WORK INSTRUCTIONS – The entries should be written out again exactly as they read.

(Dataset entries)

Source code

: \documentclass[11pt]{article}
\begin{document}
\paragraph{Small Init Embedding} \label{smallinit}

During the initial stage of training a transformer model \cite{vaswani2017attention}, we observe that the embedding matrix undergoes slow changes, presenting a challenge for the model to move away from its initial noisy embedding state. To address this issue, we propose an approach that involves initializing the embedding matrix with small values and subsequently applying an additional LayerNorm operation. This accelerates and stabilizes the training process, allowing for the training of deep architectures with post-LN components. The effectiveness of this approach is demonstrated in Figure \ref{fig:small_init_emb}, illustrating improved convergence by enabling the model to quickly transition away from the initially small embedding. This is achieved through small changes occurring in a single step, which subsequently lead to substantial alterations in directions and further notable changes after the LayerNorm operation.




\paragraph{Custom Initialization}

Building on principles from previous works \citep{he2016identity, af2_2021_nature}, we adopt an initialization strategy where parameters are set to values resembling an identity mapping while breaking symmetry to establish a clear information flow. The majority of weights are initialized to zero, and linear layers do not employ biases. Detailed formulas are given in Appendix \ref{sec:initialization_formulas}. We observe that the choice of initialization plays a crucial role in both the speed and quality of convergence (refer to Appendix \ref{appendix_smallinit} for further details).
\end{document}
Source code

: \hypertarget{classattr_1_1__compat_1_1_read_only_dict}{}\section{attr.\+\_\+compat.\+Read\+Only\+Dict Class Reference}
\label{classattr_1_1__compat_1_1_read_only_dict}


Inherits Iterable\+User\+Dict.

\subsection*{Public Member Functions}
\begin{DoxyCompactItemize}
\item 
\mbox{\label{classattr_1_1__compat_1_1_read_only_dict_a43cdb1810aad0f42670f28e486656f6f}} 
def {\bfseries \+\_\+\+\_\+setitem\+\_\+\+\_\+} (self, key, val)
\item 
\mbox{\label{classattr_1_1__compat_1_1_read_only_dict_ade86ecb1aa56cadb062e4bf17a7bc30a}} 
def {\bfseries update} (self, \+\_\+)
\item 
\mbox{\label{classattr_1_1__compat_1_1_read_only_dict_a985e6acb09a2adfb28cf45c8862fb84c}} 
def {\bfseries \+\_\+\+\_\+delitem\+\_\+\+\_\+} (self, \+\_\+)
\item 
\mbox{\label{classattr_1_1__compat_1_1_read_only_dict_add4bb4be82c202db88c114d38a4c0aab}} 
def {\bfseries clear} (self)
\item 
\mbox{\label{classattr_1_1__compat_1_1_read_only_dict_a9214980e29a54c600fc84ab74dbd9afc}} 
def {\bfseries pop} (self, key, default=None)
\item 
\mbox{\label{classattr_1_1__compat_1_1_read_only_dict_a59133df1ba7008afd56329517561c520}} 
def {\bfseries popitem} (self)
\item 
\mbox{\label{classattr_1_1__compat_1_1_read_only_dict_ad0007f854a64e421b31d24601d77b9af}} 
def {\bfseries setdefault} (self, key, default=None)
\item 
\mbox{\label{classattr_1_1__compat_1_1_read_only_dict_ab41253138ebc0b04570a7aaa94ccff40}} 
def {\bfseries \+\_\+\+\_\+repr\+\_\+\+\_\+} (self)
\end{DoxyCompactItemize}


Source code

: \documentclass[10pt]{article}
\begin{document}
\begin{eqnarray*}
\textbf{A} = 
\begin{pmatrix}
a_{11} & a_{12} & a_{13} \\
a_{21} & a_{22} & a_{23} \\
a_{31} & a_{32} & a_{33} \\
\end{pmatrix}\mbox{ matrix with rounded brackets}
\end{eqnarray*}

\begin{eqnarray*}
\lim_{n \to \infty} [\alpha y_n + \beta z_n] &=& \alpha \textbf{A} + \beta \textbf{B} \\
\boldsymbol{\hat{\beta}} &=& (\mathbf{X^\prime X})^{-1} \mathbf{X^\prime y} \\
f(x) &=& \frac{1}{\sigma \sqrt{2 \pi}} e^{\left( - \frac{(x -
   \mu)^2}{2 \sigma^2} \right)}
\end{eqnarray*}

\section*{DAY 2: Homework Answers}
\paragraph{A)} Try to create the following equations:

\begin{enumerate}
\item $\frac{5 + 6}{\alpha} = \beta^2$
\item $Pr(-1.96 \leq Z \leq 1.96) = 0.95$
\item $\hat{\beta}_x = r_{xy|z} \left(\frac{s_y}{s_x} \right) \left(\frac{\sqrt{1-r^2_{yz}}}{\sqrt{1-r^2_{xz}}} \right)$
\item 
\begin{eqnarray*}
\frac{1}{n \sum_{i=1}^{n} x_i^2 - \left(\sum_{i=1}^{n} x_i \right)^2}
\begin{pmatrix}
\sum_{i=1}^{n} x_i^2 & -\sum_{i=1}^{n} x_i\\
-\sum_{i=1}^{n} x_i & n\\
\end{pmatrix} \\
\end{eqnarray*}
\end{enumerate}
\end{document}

FINISHED TASK –
Source code

: \documentclass[11pt]{article}
\begin{document}
\paragraph{Small Init Embedding} \label{smallinit}

During the initial stage of training a transformer model \cite{vaswani2017attention}, we observe that the embedding matrix undergoes slow changes, presenting a challenge for the model to move away from its initial noisy embedding state. To address this issue, we propose an approach that involves initializing the embedding matrix with small values and subsequently applying an additional LayerNorm operation. This accelerates and stabilizes the training process, allowing for the training of deep architectures with post-LN components. The effectiveness of this approach is demonstrated in Figure \ref{fig:small_init_emb}, illustrating improved convergence by enabling the model to quickly transition away from the initially small embedding. This is achieved through small changes occurring in a single step, which subsequently lead to substantial alterations in directions and further notable changes after the LayerNorm operation.




\paragraph{Custom Initialization}

Building on principles from previous works \citep{he2016identity, af2_2021_nature}, we adopt an initialization strategy where parameters are set to values resembling an identity mapping while breaking symmetry to establish a clear information flow. The majority of weights are initialized to zero, and linear layers do not employ biases. Detailed formulas are given in Appendix \ref{sec:initialization_formulas}. We observe that the choice of initialization plays a crucial role in both the speed and quality of convergence (refer to Appendix \ref{appendix_smallinit} for further details).
\end{document}
Source code

: \hypertarget{classattr_1_1__compat_1_1_read_only_dict}{}\section{attr.\+\_\+compat.\+Read\+Only\+Dict Class Reference}
\label{classattr_1_1__compat_1_1_read_only_dict}


Inherits Iterable\+User\+Dict.

\subsection*{Public Member Functions}
\begin{DoxyCompactItemize}
\item 
\mbox{\label{classattr_1_1__compat_1_1_read_only_dict_a43cdb1810aad0f42670f28e486656f6f}} 
def {\bfseries \+\_\+\+\_\+setitem\+\_\+\+\_\+} (self, key, val)
\item 
\mbox{\label{classattr_1_1__compat_1_1_read_only_dict_ade86ecb1aa56cadb062e4bf17a7bc30a}} 
def {\bfseries update} (self, \+\_\+)
\item 
\mbox{\label{classattr_1_1__compat_1_1_read_only_dict_a985e6acb09a2adfb28cf45c8862fb84c}} 
def {\bfseries \+\_\+\+\_\+delitem\+\_\+\+\_\+} (self, \+\_\+)
\item 
\mbox{\label{classattr_1_1__compat_1_1_read_only_dict_add4bb4be82c202db88c114d38a4c0aab}} 
def {\bfseries clear} (self)
\item 
\mbox{\label{classattr_1_1__compat_1_1_read_only_dict_a9214980e29a54c600fc84ab74dbd9afc}} 
def {\bfseries pop} (self, key, default=None)
\item 
\mbox{\label{classattr_1_1__compat_1_1_read_only_dict_a59133df1ba7008afd56329517561c520}} 
def {\bfseries popitem} (self)
\item 
\mbox{\label{classattr_1_1__compat_1_1_read_only_dict_ad0007f854a64e421b31d24601d77b9af}} 
def {\bfseries setdefault} (self, key, default=None)
\item 
\mbox{\label{classattr_1_1__compat_1_1_read_only_dict_ab41253138ebc0b04570a7aaa94ccff40}} 
def {\bfseries \+\_\+\+\_\+repr\+\_\+\+\_\+} (self)
\end{DoxyCompactItemize}


Source code

: \documentclass[10pt]{article}
\begin{document}
\begin{eqnarray*}
\textbf{A} = 
\begin{pmatrix}
a_{11} & a_{12} & a_{13} \\
a_{21} & a_{22} & a_{23} \\
a_{31} & a_{32} & a_{33} \\
\end{pmatrix}\mbox{ matrix with rounded brackets}
\end{eqnarray*}

\begin{eqnarray*}
\lim_{n \to \infty} [\alpha y_n + \beta z_n] &=& \alpha \textbf{A} + \beta \textbf{B} \\
\boldsymbol{\hat{\beta}} &=& (\mathbf{X^\prime X})^{-1} \mathbf{X^\prime y} \\
f(x) &=& \frac{1}{\sigma \sqrt{2 \pi}} e^{\left( - \frac{(x -
   \mu)^2}{2 \sigma^2} \right)}
\end{eqnarray*}

\section*{DAY 2: Homework Answers}
\paragraph{A)} Try to create the following equations:

\begin{enumerate}
\item $\frac{5 + 6}{\alpha} = \beta^2$
\item $Pr(-1.96 \leq Z \leq 1.96) = 0.95$
\item $\hat{\beta}_x = r_{xy|z} \left(\frac{s_y}{s_x} \right) \left(\frac{\sqrt{1-r^2_{yz}}}{\sqrt{1-r^2_{xz}}} \right)$
\item 
\begin{eqnarray*}
\frac{1}{n \sum_{i=1}^{n} x_i^2 - \left(\sum_{i=1}^{n} x_i \right)^2}
\begin{pmatrix}
\sum_{i=1}^{n} x_i^2 & -\sum_{i=1}^{n} x_i\\
-\sum_{i=1}^{n} x_i & n\\
\end{pmatrix} \\
\end{eqnarray*}
\end{enumerate}
\end{document}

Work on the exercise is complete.